Homework 4
The SAS data set SASUSER.AIR
contains information regarding CO levels in the air. For this example, we will use a modified
version of that data set called NEWAIR.
The dependent (y) variable in this data set is CO – the carbon monoxide
level in the air. In this lab, we will
build a predictive model for CO. We have
4 potential predictors:
NO – the nitrogen oxide level
in the air
SO2 – the sulfur dioxide
level in the air
DUST – the amount of dust in
the air
WIND – the wind speed
1.
Create plots of
the dependent variable versus each of the independent variables. Do the relationships appear to be
linear? What do you notice about the
relationship between CO and WIND? Based
on the SAS/Insight demo from lab, what polynomial term(s) should also be included
in the model?
2.
Use PROC CORR to
examine the correlations between the variables.

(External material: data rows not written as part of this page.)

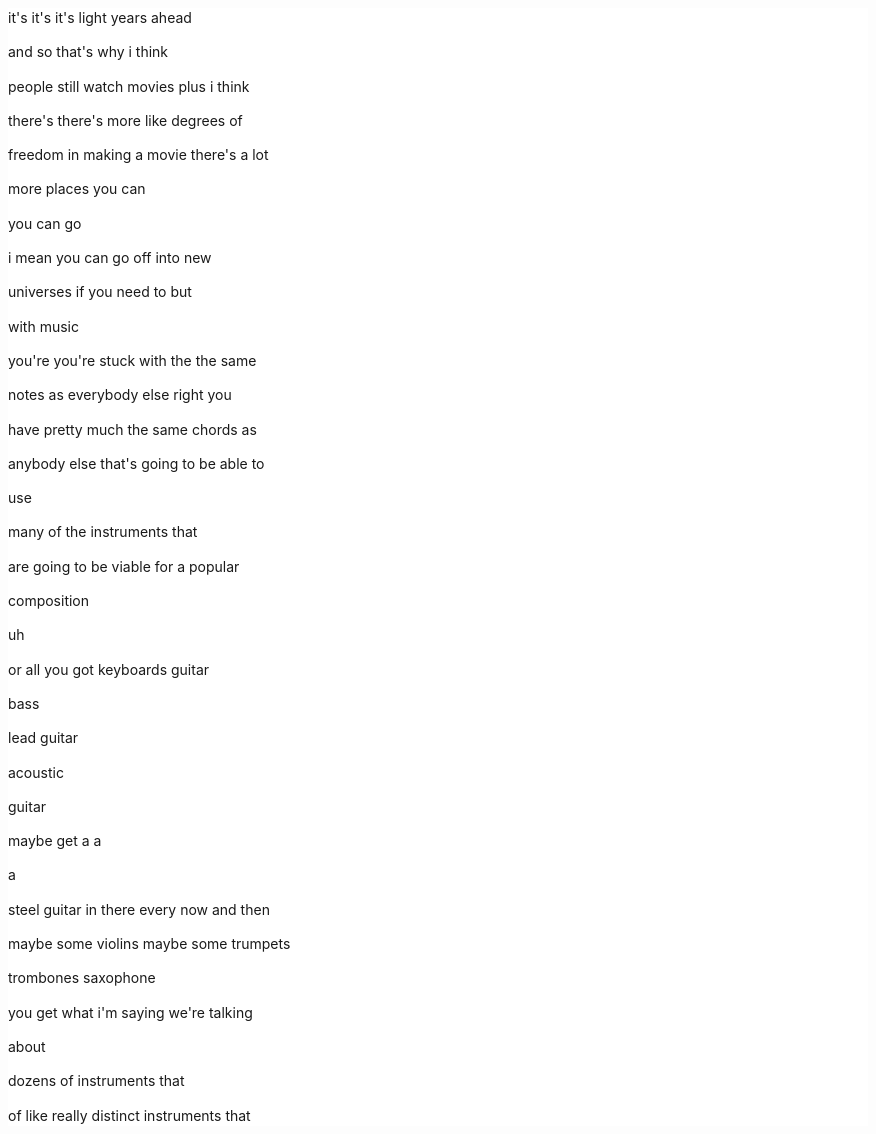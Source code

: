it&#39;s it&#39;s it&#39;s light years ahead

and so that&#39;s why i think

people still watch movies plus i think

there&#39;s there&#39;s more like degrees of

freedom in making a movie there&#39;s a lot

more places you can

you can go

i mean you can go off into new

universes if you need to but

with music

you&#39;re you&#39;re stuck with the the same

notes as everybody else right you

have pretty much the same chords as

anybody else that&#39;s going to be able to

use

many of the instruments that

are going to be viable for a popular

composition

uh

or all you got keyboards guitar

bass

lead guitar

acoustic

guitar

maybe get a a

a

steel guitar in there every now and then

maybe some violins maybe some trumpets

trombones saxophone

you get what i&#39;m saying we&#39;re talking

about

dozens of instruments that

of like really distinct instruments that
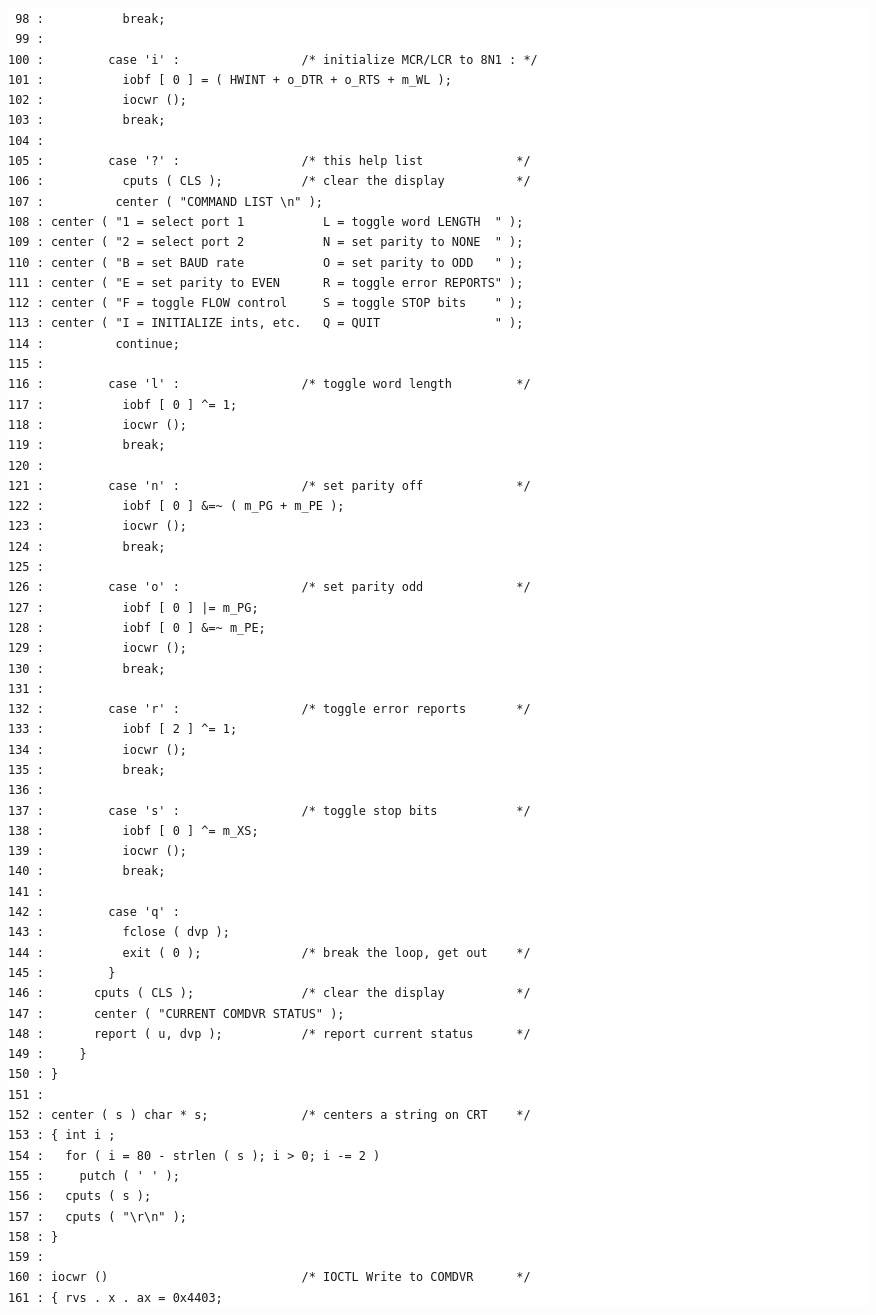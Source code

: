 	 98 :           break;
	 99 :
	100 :         case 'i' :                 /* initialize MCR/LCR to 8N1 : */
	101 :           iobf [ 0 ] = ( HWINT + o_DTR + o_RTS + m_WL );
	102 :           iocwr ();
	103 :           break;
	104 :
	105 :         case '?' :                 /* this help list             */
	106 :           cputs ( CLS );           /* clear the display          */
	107 :          center ( "COMMAND LIST \n" );
	108 : center ( "1 = select port 1           L = toggle word LENGTH  " );
	109 : center ( "2 = select port 2           N = set parity to NONE  " );
	110 : center ( "B = set BAUD rate           O = set parity to ODD   " );
	111 : center ( "E = set parity to EVEN      R = toggle error REPORTS" );
	112 : center ( "F = toggle FLOW control     S = toggle STOP bits    " );
	113 : center ( "I = INITIALIZE ints, etc.   Q = QUIT                " );
	114 :          continue;
	115 :
	116 :         case 'l' :                 /* toggle word length         */
	117 :           iobf [ 0 ] ^= 1;
	118 :           iocwr ();
	119 :           break;
	120 :
	121 :         case 'n' :                 /* set parity off             */
	122 :           iobf [ 0 ] &=~ ( m_PG + m_PE );
	123 :           iocwr ();
	124 :           break;
	125 :
	126 :         case 'o' :                 /* set parity odd             */
	127 :           iobf [ 0 ] |= m_PG;
	128 :           iobf [ 0 ] &=~ m_PE;
	129 :           iocwr ();
	130 :           break;
	131 :
	132 :         case 'r' :                 /* toggle error reports       */
	133 :           iobf [ 2 ] ^= 1;
	134 :           iocwr ();
	135 :           break;
	136 :
	137 :         case 's' :                 /* toggle stop bits           */
	138 :           iobf [ 0 ] ^= m_XS;
	139 :           iocwr ();
	140 :           break;
	141 :
	142 :         case 'q' :
	143 :           fclose ( dvp );
	144 :           exit ( 0 );              /* break the loop, get out    */
	145 :         }
	146 :       cputs ( CLS );               /* clear the display          */
	147 :       center ( "CURRENT COMDVR STATUS" );
	148 :       report ( u, dvp );           /* report current status      */
	149 :     }
	150 : }
	151 :
	152 : center ( s ) char * s;             /* centers a string on CRT    */
	153 : { int i ;
	154 :   for ( i = 80 - strlen ( s ); i > 0; i -= 2 )
	155 :     putch ( ' ' );
	156 :   cputs ( s );
	157 :   cputs ( "\r\n" );
	158 : }
	159 :
	160 : iocwr ()                           /* IOCTL Write to COMDVR      */
	161 : { rvs . x . ax = 0x4403;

Which variables are the most strongly related to CO? Is there strong correlation between any of
the independent variables?
3.
Use PROC REG to
generate partial regression plots for each of the independent variables. Why is it necessary to create partial
regression plots? For this data set,
what do these plots tell us?
4.
We may also need
to include interaction terms in our multiple regression model
for CO. Using the output from the lab
demo, record the value of the slope coefficient for each dust category. Do this for the SO2 model and the NO
model. Is there evidence of potential
interaction between DUST and SO2?
Between DUST and NO? Explain.
5.
In order to
include interaction and polynomial terms in your regression model, you will
need to create those terms using a data step.
PROC REG does not allow you to directly specify higher order terms in
the MODEL statement. Run the SAS code
provided in lab to create the higher order terms. Then, fit a regression model to the data
using the following MODEL statement in PROC REG:
MODEL
co = so2 no dust wind so2no so2dust
so2wind nodust nowind dustwind wind2 ;
Are there any terms which appear to be
insignificant in this regression model?
Which ones? Give evidence from
the SAS output to support your answer.
6.
Using the stepwise model selection technique, wind and wind2
do not enter into the model. So, we’ll
drop wind, wind2, and the interactions with wind from the model. Now consider the following model:
MODEL CO = SO2 NO DUST SO2NO SO2DUST NODUST ;
Run PROC REG for this model using SELECTION =
FORWARD, SELECTION = BACKWARD, and SELECTION = STEPWISE. Report the final model for each of these
selection methods. Are they the same?
Now, try changing the slentry
and slstay criterion to 0.01 for the STEPWISE
selection method. Does your final model
change? Why?
7.
Using the MODEL statement in question 6, run PROC REG again
and include the INFLUENCE, R, VIF, SS1, and SS2 options in the model
statement. Does it appear that there are
any outliers in the data set? Give
evidence from the output to support your answer. Do the variance inflation factors indicate
that there is evidence of multicollinearity? Verify that the sequential sums of squares
partition the model sums of squares into components associated with
sequentially adding each variable to the model.
8.
Use PROC GLM to compute the F-statistics and p-values for the
full vs. reduced model tests based on the partial sums of squares. State the null and alternative hypotheses
associated with the F-test for NO. Is NO
a significant predictor of CO in the presence of the other variables in this
model? Now, report the t-statistic and
associated p-value that could also be used to test this hypothesis. Verify that the t-test and F-test are
equivalent by showing that F = t2.
9.
In question 4, we saw
evidence of potential interactions between SO2 and DUST and between NO and
DUST. Using either a t-test or an
F-test, determine whether the interaction between SO2 and DUST is significant
in this model. Do the same thing for the
interaction between NO and DUST.